このように、普段の生活の中にある経験にたとえることで、難しい話が「自分ごと」になります。


自分なりのアナロジーを磨くために

このプロンプトは、単に“例え話を使おう”という話ではなく、自分自身の理解度を深める思考トレーニングでもあります。

「これを、日常生活の出来事に例えるとしたら?」

という問いを、ひと呼吸置いて自分に投げかける。

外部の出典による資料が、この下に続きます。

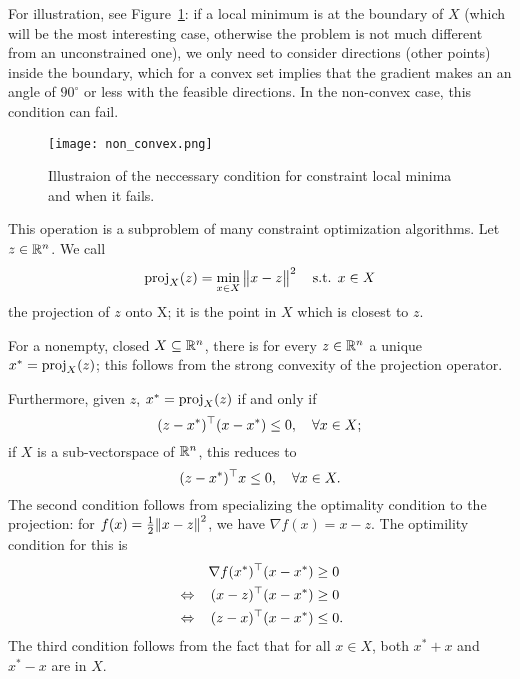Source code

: \documentclass{article}
\begin{document}
For illustration, see Figure~\ref{fig:non_convex}: if a local minimum is at the boundary of \(X\)
(which will be the most interesting case, otherwise the problem is not much different from an
unconstrained one), we only need to consider directions (other points) inside the boundary, which
for a convex set implies that the gradient makes an an angle of \(90^\circ\) or less with the
feasible directions.  In the non-convex case, this condition can fail.

\begin{figure}[h]
  \centering
  \texttt{[image: non\_convex.png]}
  \caption{Illustraion of the neccessary condition for constraint local minima and when it
    fails.\label{fig:non_convex}}
\end{figure}



This operation is a subproblem of many constraint optimization algorithms.  Let \(z \in \mathbb{R}^n\).  We
call
\begin{equation*}
  \proj_X(z) = \min_{x \in X}\, \enVert[1]{x - z}^2 \quad\text{s.t. } x \in X
\end{equation*}
the projection of \(z\) onto X; it is the point in \(X\) which is closest to \(z\).



For a nonempty, closed \(X \subseteq \mathbb{R}^n\), there is for every \(z \in \mathbb{R}^n\) a unique
\(x^* = \operatorname{proj}_X(z)\); this follows from the strong convexity of the projection operator.

Furthermore, given \(z\), \(x^* = \operatorname{proj}_X(z)\) if and only if
\begin{equation*}
  (z - x^*)^{\top}(x - x^*) \leq 0, \quad\forall x \in X;
\end{equation*}
if \(X\) is a sub-vectorspace of \(\mathbb{R}^n\), this reduces to 
\begin{equation*}
  (z - x^*)^{\top}x \leq 0, \quad\forall x \in X.
\end{equation*}
The second condition follows from specializing the optimality condition to the projection: for
\(f(x) = \frac{1}{2} \enVert{x - z}^2\), we have \(\nabla f(x) = x - z\).  The optimility condition
for this is
\begin{alignat*}{2}
  &\quad & \nabla f(x^*)^{\top}(x - x^*) &\geq 0 \\
  &\Leftrightarrow & (x - z)^{\top}(x - x^*) &\geq 0 \\
  &\Leftrightarrow & (z - x)^{\top}(x - x^*) &\leq 0.
\end{alignat*}
The third condition follows from the fact that for all \(x \in X\), both \(x^* + x\) and \(x^* - x\)
are in \(X\).
\end{document}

それだけで、以下のような力が養われます。

  • 概念をシンプルに構造化する力
  • 相手の視点に立つ力(共感力)
  • 抽象と具体を自在に行き来する力

特にチームの中で説明責任を持つ立場にある人や、プレゼンの多い方、教育・研修担当者には必須のスキルです。


まとめ:アナロジーは“伝える力”と“考える力”を育てる

今回ご紹介した問い、

「これを『日常生活の出来事』に例えるとしたら、どんな状況に近いですか?」

この一言を繰り返すだけで、あなたの思考はより具体的に、より伝わりやすく、そして何より「自分自身が納得できる」レベルへと引き上がっていきます。

抽象的なまま話すのではなく、“生活の中の感覚”に引き寄せることで、思考も、対話も、ずっと楽になります。

「なんとなく分かった」から「腑に落ちた」へ。
その一歩を、ぜひこの問いと一緒に踏み出してみてください。